# Directions for this task
Your task is to transcribe the lines from the start of the data below through the line containing "Este MVP proporcionou", inclusive, exactly as they stand and without the pictures.

+++++

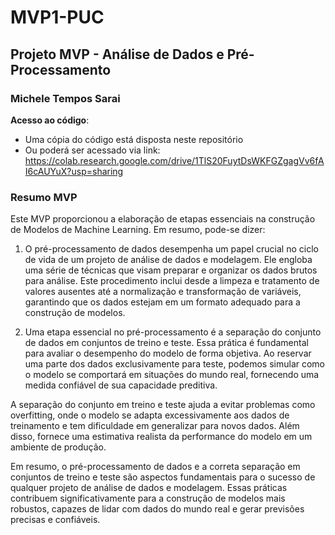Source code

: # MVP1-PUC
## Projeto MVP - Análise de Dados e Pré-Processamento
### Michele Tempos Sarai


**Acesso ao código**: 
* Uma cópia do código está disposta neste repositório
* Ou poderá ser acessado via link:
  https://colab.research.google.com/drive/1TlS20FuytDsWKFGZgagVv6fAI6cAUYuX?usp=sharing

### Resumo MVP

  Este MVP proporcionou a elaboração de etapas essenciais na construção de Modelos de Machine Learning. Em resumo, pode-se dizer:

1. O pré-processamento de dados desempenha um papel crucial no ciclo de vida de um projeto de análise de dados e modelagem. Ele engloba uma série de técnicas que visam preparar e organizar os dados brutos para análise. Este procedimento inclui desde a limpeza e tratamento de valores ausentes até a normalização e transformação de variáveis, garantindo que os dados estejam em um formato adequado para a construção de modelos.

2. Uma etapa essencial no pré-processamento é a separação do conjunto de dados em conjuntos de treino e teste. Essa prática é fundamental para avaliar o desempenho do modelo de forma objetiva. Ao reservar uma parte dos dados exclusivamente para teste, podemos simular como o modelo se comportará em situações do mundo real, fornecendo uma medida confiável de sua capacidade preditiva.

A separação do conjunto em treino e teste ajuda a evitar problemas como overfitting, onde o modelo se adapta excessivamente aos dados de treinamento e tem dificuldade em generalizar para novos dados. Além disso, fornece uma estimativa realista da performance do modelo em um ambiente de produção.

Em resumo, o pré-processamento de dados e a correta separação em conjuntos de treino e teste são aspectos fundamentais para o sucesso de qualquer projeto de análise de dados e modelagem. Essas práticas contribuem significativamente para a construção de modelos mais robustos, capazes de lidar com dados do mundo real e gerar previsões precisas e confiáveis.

+++++

# Written solution
Source code

: # MVP1-PUC
## Projeto MVP - Análise de Dados e Pré-Processamento
### Michele Tempos Sarai


**Acesso ao código**: 
* Uma cópia do código está disposta neste repositório
* Ou poderá ser acessado via link:
  https://colab.research.google.com/drive/1TlS20FuytDsWKFGZgagVv6fAI6cAUYuX?usp=sharing

### Resumo MVP

  Este MVP proporcionou a elaboração de etapas essenciais na construção de Modelos de Machine Learning. Em resumo, pode-se dizer:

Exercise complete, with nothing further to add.